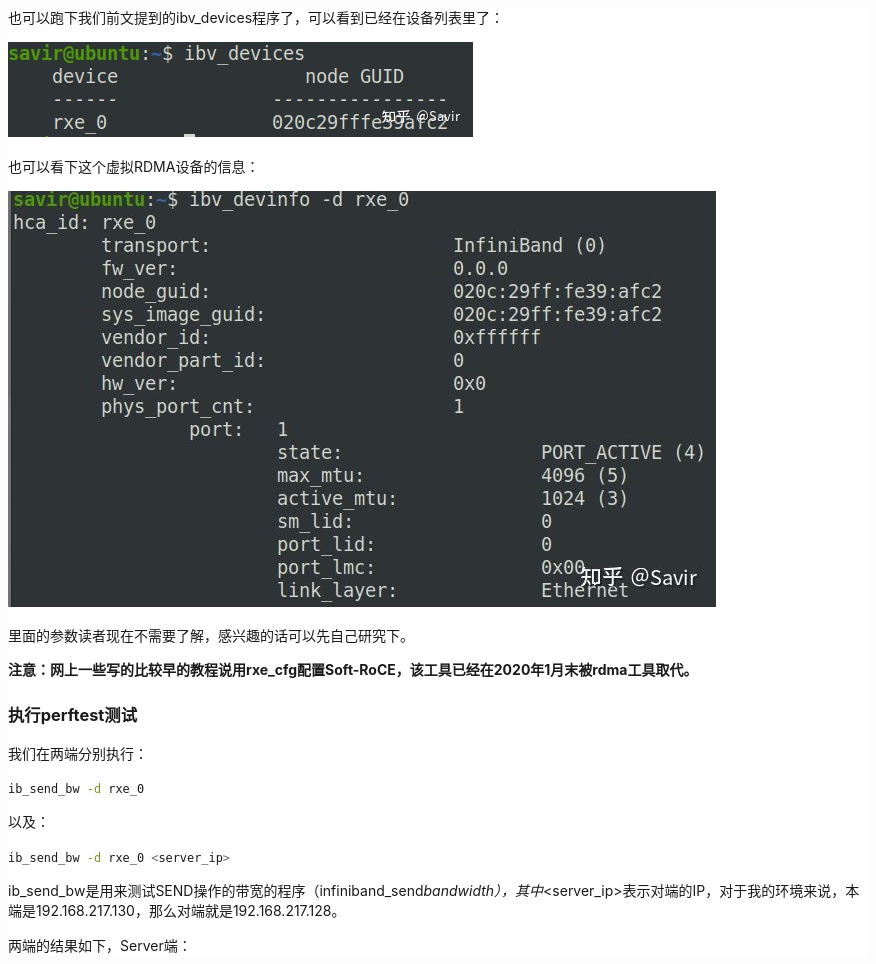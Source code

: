 也可以跑下我们前文提到的ibv_devices程序了，可以看到已经在设备列表里了：

![img](.assets/15./v2-c94d5a4fa0a44366d5e9b735171bd377_720w.jpg)

也可以看下这个虚拟RDMA设备的信息：

![img](.assets/15./v2-6b51dc2914be9a9482820f67aad53f33_720w.jpg)

里面的参数读者现在不需要了解，感兴趣的话可以先自己研究下。

**注意：网上一些写的比较早的教程说用rxe_cfg配置Soft-RoCE，该工具已经在2020年1月末被rdma工具取代。**

### 执行perftest测试

我们在两端分别执行：

```bash
ib_send_bw -d rxe_0
```

以及：

```bash
ib_send_bw -d rxe_0 <server_ip>
```

ib_send_bw是用来测试SEND操作的带宽的程序（infiniband_send*bandwidth），其中*<server_ip>表示对端的IP，对于我的环境来说，本端是192.168.217.130，那么对端就是192.168.217.128。

两端的结果如下，Server端：
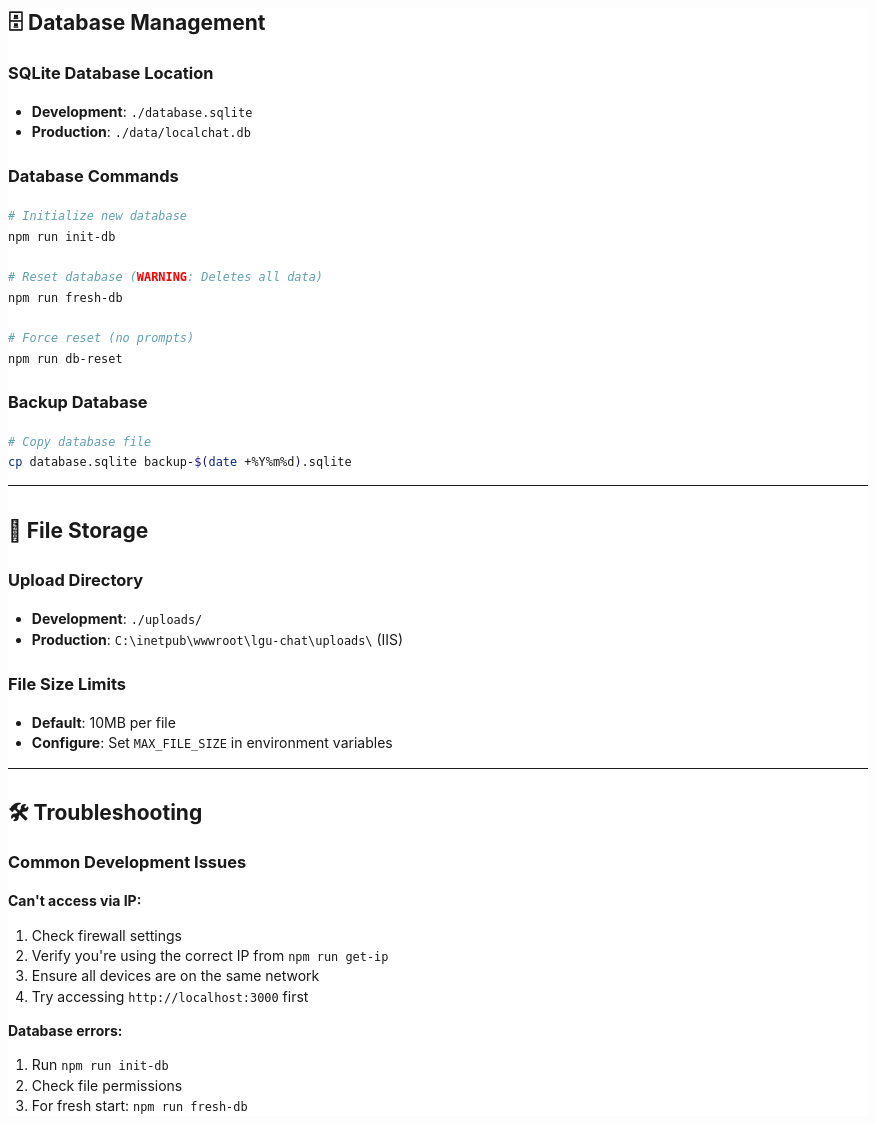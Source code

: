 
## 🗄️ Database Management

### SQLite Database Location
- **Development**: `./database.sqlite`
- **Production**: `./data/localchat.db`

### Database Commands
```bash
# Initialize new database
npm run init-db

# Reset database (WARNING: Deletes all data)
npm run fresh-db

# Force reset (no prompts)
npm run db-reset
```

### Backup Database
```bash
# Copy database file
cp database.sqlite backup-$(date +%Y%m%d).sqlite
```

---

## 📁 File Storage

### Upload Directory
- **Development**: `./uploads/`
- **Production**: `C:\inetpub\wwwroot\lgu-chat\uploads\` (IIS)

### File Size Limits
- **Default**: 10MB per file
- **Configure**: Set `MAX_FILE_SIZE` in environment variables

---

## 🛠️ Troubleshooting

### Common Development Issues

**Can't access via IP:**
1. Check firewall settings
2. Verify you're using the correct IP from `npm run get-ip`
3. Ensure all devices are on the same network
4. Try accessing `http://localhost:3000` first

**Database errors:**
1. Run `npm run init-db`
2. Check file permissions
3. For fresh start: `npm run fresh-db`
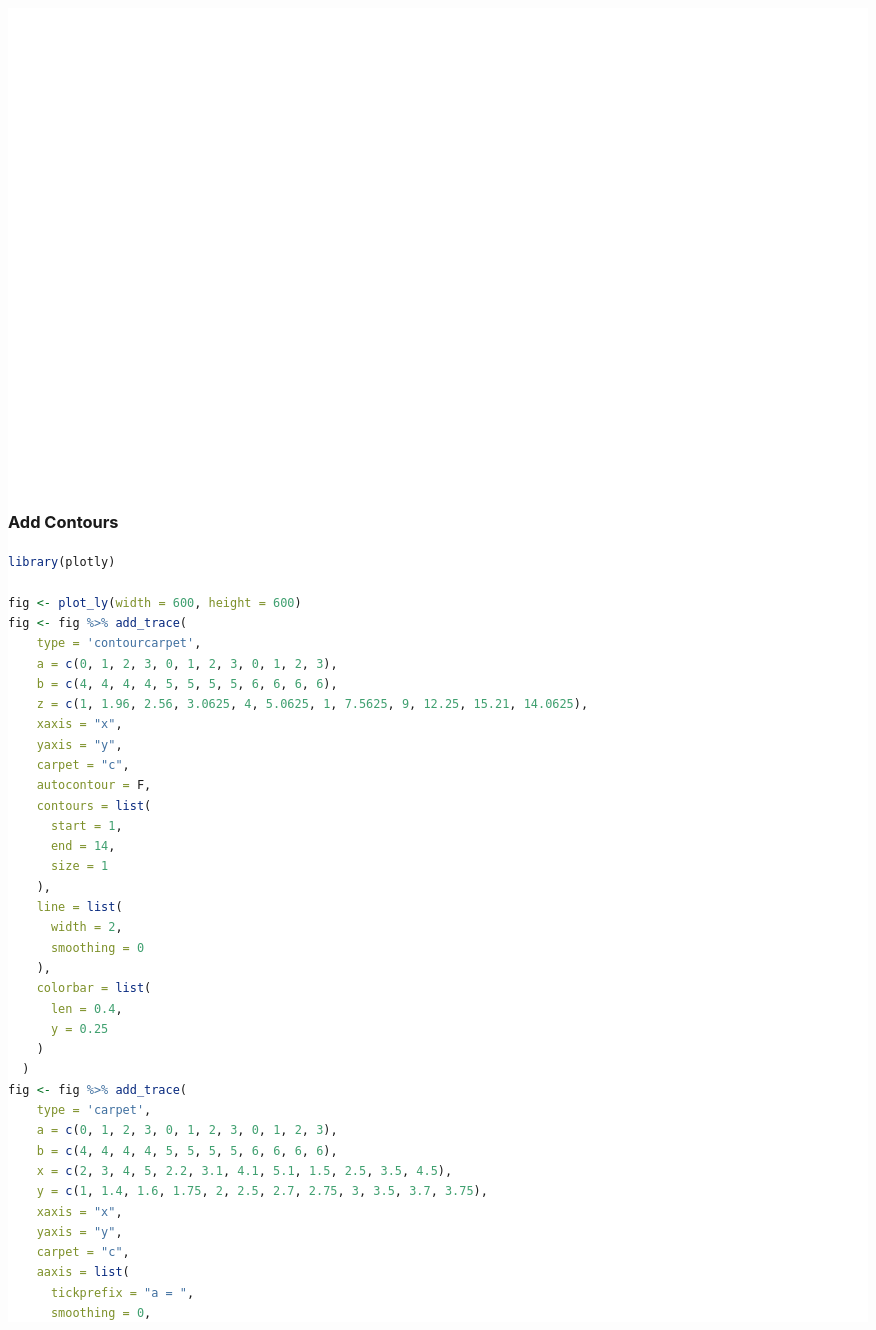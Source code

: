 
<div id="htmlwidget-acf51d05018d426fc5ca" style="width:672px;height:480px;" class="plotly html-widget"></div>
<script type="application/json" data-for="htmlwidget-acf51d05018d426fc5ca">{"x":{"visdat":{"66504545ab24":["function () ","plotlyVisDat"]},"cur_data":"66504545ab24","attrs":{"66504545ab24":{"alpha_stroke":1,"sizes":[10,100],"spans":[1,20],"type":"carpet","a":[0,1,2,3,0,1,2,3,0,1,2,3],"b":[4,4,4,4,5,5,5,5,6,6,6,6],"x":[2,3,4,5,2.2,3.1,4.1,5.1,1.5,2.5,3.5,4.5],"y":[1,1.4,1.6,1.75,2,2.5,2.7,2.75,3,3.5,3.7,3.75],"xaxis":"x","yaxis":"y","carpet":"c","aaxis":{"tickprefix":"a = ","smoothing":0,"minorgridcount":9,"type":"linear"},"baxis":{"tickprefix":"b = ","smoothing":0,"minorgridcount":9,"type":"linear"},"inherit":true}},"layout":{"margin":{"b":30,"l":30,"t":40,"r":30},"yaxis":{"domain":[0,1],"automargin":true,"range":[0.388,4.361],"title":[]},"xaxis":{"domain":[0,1],"automargin":true,"range":[0.667,5.932],"title":[]},"aaxis":{"domain":[0,1],"automargin":true},"baxis":{"domain":[0,1],"automargin":true},"hovermode":"closest","showlegend":false},"source":"A","config":{"showSendToCloud":false},"data":[{"type":"carpet","a":[0,1,2,3,0,1,2,3,0,1,2,3],"b":[4,4,4,4,5,5,5,5,6,6,6,6],"x":[2,3,4,5,2.2,3.1,4.1,5.1,1.5,2.5,3.5,4.5],"y":[1,1.4,1.6,1.75,2,2.5,2.7,2.75,3,3.5,3.7,3.75],"xaxis":"x","yaxis":"y","carpet":"c","aaxis":{"tickprefix":"a = ","smoothing":0,"minorgridcount":9,"type":"linear"},"baxis":{"tickprefix":"b = ","smoothing":0,"minorgridcount":9,"type":"linear"},"frame":null}],"highlight":{"on":"plotly_click","persistent":false,"dynamic":false,"selectize":false,"opacityDim":0.2,"selected":{"opacity":1},"debounce":0},"shinyEvents":["plotly_hover","plotly_click","plotly_selected","plotly_relayout","plotly_brushed","plotly_brushing","plotly_clickannotation","plotly_doubleclick","plotly_deselect","plotly_afterplot","plotly_sunburstclick"],"base_url":"https://plot.ly"},"evals":[],"jsHooks":[]}</script>

### Add Contours


```r
library(plotly)

fig <- plot_ly(width = 600, height = 600)
fig <- fig %>% add_trace(
    type = 'contourcarpet',
    a = c(0, 1, 2, 3, 0, 1, 2, 3, 0, 1, 2, 3),
    b = c(4, 4, 4, 4, 5, 5, 5, 5, 6, 6, 6, 6),
    z = c(1, 1.96, 2.56, 3.0625, 4, 5.0625, 1, 7.5625, 9, 12.25, 15.21, 14.0625),
    xaxis = "x",
    yaxis = "y",
    carpet = "c",
    autocontour = F,
    contours = list(
      start = 1,
      end = 14,
      size = 1
    ),
    line = list(
      width = 2,
      smoothing = 0
    ),
    colorbar = list(
      len = 0.4,
      y = 0.25
    )
  )
fig <- fig %>% add_trace(
    type = 'carpet',
    a = c(0, 1, 2, 3, 0, 1, 2, 3, 0, 1, 2, 3),
    b = c(4, 4, 4, 4, 5, 5, 5, 5, 6, 6, 6, 6),
    x = c(2, 3, 4, 5, 2.2, 3.1, 4.1, 5.1, 1.5, 2.5, 3.5, 4.5),
    y = c(1, 1.4, 1.6, 1.75, 2, 2.5, 2.7, 2.75, 3, 3.5, 3.7, 3.75),
    xaxis = "x",
    yaxis = "y",
    carpet = "c",
    aaxis = list(
      tickprefix = "a = ",
      smoothing = 0,
```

→ Task instructions:
Copy out each line of the material above that holds the word "start".

→ Response area:
3. For fresh start: `npm run fresh-db`
      start = 1,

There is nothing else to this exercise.